Ma White ne ha anche per i governi democratici, colpevoli anch’essi di chiudere gli occhi sulla crisi causata dalla violenza nei confronti dei media: “In Iraq, dove gli operatori dei media osano a mala pena camminare in strada, ci sono 18 casi di omicidi irrisolti di giornalisti da parte di soldati USA. Giustizia vorrebbe che fossero condotte indagini appropriate. In caso contrario, il sospetto che i giornalisti siano ormai bersaglio dei militari non diminuirà”. Il rapporto della FIJ stima che 89 dei giornalisti e lavoratori dei media morti nell’esercizio della loro professione siano stati assassinati senza pietà da sicari politici o criminali, mentre altri 61 sono morti a causa di disastri intervenuti nella loro missione, come nel caso di 48 vittime a Teheran di un incidente aereo.
La FIJ ha in programma di organizzare manifestazioni in varie parti del mondo il prossimo 8 aprile per richiamare l’attenzione sul tema dell’impunità. La data sceltà è quella dell’anniversario dell’attacco degli Stati Uniti all’Hotel Palestine a Bagdad, durante il quale due giornalisti, Taras Protsyuk della Reuters e José Couso, della spagnola Telecinco, rimasero uccisi. Un altro reporter, Tareq Ayyoub, morì lo stesso giorno nel bombardamento USA agli uffici di Al Jazeera sempre nella capitale irachena.

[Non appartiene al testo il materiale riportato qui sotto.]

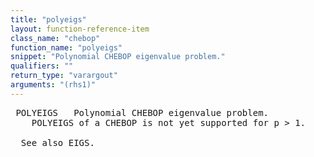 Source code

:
 ```yaml
---
title: "polyeigs"
layout: function-reference-item
class_name: "chebop"
function_name: "polyeigs"
snippet: "Polynomial CHEBOP eigenvalue problem."
qualifiers: ""
return_type: "varargout"
arguments: "(rhs1)"
---
```


<pre class="help-text"> POLYEIGS   Polynomial CHEBOP eigenvalue problem.
    POLYEIGS of a CHEBOP is not yet supported for p > 1.
 
  See also EIGS.
</pre>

Il rapporto di quest’anno rende anche conto del programma di solidarietà e aiuto della Federazione. Un appello speciale lanciato agli inizi del 2005 all’indomani del disastro dello tsunami di fine 2004 (che causò la morte o la scomparsa di circa 89 giornalisti e operatori dei media) ha permesso di raccogliere più di 100.000 euro in 25 Paesi. Con essi, sono stati effettuati aiuti ai parenti delle vittime del maremoto, così come alle vittime del terremoto in Pakistan, nel quale sono morti anche 3 giornalisti. “In questo modo” conclude White “dimostriamo il volto della solidarietà tra giornalisti in un’epoca in cui i lavoratori dei media conoscono più rischi che in passato”.